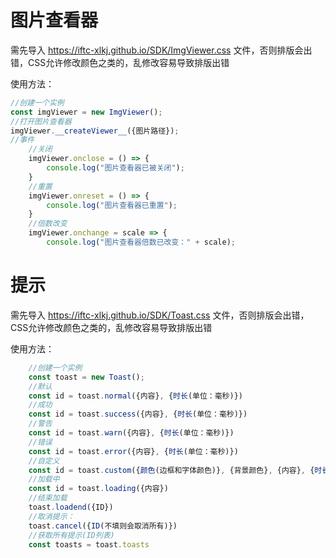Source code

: # 图片查看器
需先导入 https://iftc-xlkj.github.io/SDK/ImgViewer.css 文件，否则排版会出错，CSS允许修改颜色之类的，乱修改容易导致排版出错

使用方法：
```JavaScript
//创建一个实例
const imgViewer = new ImgViewer();
//打开图片查看器
imgViewer.__createViewer__({图片路径});
//事件
    //关闭
    imgViewer.onclose = () => {
        console.log("图片查看器已被关闭");
    }
    //重置
    imgViewer.onreset = () => {
        console.log("图片查看器已重置");
    }
    //倍数改变
    imgViewer.onchange = scale => {
        console.log("图片查看器倍数已改变：" + scale);
```

# 提示

需先导入 https://iftc-xlkj.github.io/SDK/Toast.css 文件，否则排版会出错，CSS允许修改颜色之类的，乱修改容易导致排版出错

使用方法：
```JavaScript
    //创建一个实例
    const toast = new Toast();
    //默认
    const id = toast.normal({内容}, {时长(单位：毫秒)})
    //成功
    const id = toast.success({内容}, {时长(单位：毫秒)})
    //警告
    const id = toast.warn({内容}, {时长(单位：毫秒)})
    //错误
    const id = toast.error({内容}, {时长(单位：毫秒)})
    //自定义
    const id = toast.custom({颜色(边框和字体颜色)}, {背景颜色}, {内容}, {时长(单位：毫秒)})
    //加载中
    const id = toast.loading({内容})
    //结束加载
    toast.loadend({ID})
    //取消提示：
    toast.cancel({ID(不填则会取消所有)})
    //获取所有提示(ID列表)
    const toasts = toast.toasts
```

• [PROBLEM DESCRIPTION]:
With the images excluded, output every record verbatim.

• [RESULT]:
Source code

: # 图片查看器
需先导入 https://iftc-xlkj.github.io/SDK/ImgViewer.css 文件，否则排版会出错，CSS允许修改颜色之类的，乱修改容易导致排版出错

使用方法：
```JavaScript
//创建一个实例
const imgViewer = new ImgViewer();
//打开图片查看器
imgViewer.__createViewer__({图片路径});
//事件
    //关闭
    imgViewer.onclose = () => {
        console.log("图片查看器已被关闭");
    }
    //重置
    imgViewer.onreset = () => {
        console.log("图片查看器已重置");
    }
    //倍数改变
    imgViewer.onchange = scale => {
        console.log("图片查看器倍数已改变：" + scale);
```

# 提示

需先导入 https://iftc-xlkj.github.io/SDK/Toast.css 文件，否则排版会出错，CSS允许修改颜色之类的，乱修改容易导致排版出错

使用方法：
```JavaScript
    //创建一个实例
    const toast = new Toast();
    //默认
    const id = toast.normal({内容}, {时长(单位：毫秒)})
    //成功
    const id = toast.success({内容}, {时长(单位：毫秒)})
    //警告
    const id = toast.warn({内容}, {时长(单位：毫秒)})
    //错误
    const id = toast.error({内容}, {时长(单位：毫秒)})
    //自定义
    const id = toast.custom({颜色(边框和字体颜色)}, {背景颜色}, {内容}, {时长(单位：毫秒)})
    //加载中
    const id = toast.loading({内容})
    //结束加载
    toast.loadend({ID})
    //取消提示：
    toast.cancel({ID(不填则会取消所有)})
    //获取所有提示(ID列表)
    const toasts = toast.toasts
```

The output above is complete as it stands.